The next question to ask is whether there is a better way. And if you consider the secondary effects of the hormones insulin and glucagon it becomes apparent that there might be. Eat less carbohydrate and more protein, for example. This will lower insulin levels and raise glucagon levels, thus reducing LDLs, raising HDLs, lowering blood pressure, and inhibiting the excessive formation of smooth muscle tissue in the walls of blood vessels. It should also reduce appetite, which ought to result in weight loss.

Whether this works in practice as well as it does in theory has not been adequately tested, at least in peer-reviewed literature. Therapists who use this approach to treating obesity and other risk factors for heart disease claim fantastic results. And I will tell you that it seems to be working astonishingly well for me. But controlled studies are lacking.

If I had a few more millions I would invest one or two in a twelve-month randomised outcome study (N = 300) comparing the Atkins diet, a moderate-protein moderately-low-carbonhydrate diet with adequate vitaminaceous foods and fibre, a control group, a sensible high-complex-carbohydrate diet, and one of the extreme low-fat diets recommended to reduce cholesterol.
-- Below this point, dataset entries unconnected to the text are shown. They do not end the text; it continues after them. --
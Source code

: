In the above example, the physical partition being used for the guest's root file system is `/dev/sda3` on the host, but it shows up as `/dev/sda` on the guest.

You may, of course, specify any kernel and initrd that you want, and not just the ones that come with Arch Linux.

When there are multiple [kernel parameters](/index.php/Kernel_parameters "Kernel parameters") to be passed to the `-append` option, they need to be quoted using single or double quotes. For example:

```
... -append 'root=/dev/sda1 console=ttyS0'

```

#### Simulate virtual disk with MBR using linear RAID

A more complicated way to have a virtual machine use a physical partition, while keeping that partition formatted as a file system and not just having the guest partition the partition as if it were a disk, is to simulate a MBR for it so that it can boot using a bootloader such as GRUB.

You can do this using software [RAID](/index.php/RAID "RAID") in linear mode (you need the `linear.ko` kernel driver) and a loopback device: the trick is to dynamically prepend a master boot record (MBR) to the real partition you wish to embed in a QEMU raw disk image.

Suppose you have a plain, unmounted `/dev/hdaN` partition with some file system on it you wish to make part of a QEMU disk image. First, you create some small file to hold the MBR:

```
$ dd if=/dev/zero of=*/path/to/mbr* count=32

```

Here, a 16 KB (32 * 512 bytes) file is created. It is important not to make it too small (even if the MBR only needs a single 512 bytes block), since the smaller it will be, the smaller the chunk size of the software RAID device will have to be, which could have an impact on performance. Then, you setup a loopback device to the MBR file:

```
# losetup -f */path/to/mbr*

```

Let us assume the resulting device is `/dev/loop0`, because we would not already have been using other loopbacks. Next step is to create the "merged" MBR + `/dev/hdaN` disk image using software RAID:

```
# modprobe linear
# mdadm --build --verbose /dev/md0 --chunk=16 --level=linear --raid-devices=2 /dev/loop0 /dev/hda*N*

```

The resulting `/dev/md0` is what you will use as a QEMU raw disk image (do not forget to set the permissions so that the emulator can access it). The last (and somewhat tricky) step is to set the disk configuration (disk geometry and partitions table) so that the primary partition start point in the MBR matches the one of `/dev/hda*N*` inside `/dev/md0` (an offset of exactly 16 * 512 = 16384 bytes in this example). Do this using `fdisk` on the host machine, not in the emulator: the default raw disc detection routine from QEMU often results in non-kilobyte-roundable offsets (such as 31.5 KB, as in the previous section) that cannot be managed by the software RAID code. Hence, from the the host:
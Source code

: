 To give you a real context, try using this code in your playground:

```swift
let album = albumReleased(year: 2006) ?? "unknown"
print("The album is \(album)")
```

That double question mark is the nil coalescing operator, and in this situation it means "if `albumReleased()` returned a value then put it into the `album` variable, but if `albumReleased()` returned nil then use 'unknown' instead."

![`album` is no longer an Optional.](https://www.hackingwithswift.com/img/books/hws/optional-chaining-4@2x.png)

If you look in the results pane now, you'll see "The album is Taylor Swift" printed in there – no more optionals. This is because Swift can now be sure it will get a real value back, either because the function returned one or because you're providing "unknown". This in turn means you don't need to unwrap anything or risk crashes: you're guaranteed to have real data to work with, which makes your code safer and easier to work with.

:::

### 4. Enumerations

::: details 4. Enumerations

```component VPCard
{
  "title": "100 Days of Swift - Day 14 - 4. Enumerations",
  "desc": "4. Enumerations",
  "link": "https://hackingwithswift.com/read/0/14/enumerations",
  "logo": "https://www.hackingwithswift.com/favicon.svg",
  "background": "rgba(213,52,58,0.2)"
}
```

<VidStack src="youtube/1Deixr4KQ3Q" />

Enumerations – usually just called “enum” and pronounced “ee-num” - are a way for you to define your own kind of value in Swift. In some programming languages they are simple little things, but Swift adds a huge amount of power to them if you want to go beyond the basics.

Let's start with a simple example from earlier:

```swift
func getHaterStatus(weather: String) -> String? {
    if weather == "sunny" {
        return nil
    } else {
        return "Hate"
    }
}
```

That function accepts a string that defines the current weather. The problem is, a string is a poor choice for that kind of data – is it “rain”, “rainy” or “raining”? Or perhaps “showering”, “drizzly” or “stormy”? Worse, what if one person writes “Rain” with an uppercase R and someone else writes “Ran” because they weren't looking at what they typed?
My guess is that both the extreme diets would have very poor compliance. 90-95% of the intake would be off their diets and fatter than ever after 12 months. The moderate low-fat diet would have moderate weight loss compared to the control, but no improvement in triglycerides or blood pressure. The moderate low-carb diet would, I suspect, show the best compliance, greatest average weight loss, and the only averge improvement in risk factors for arterial disease. But that is only a guess. Somebody ought to do the experiment.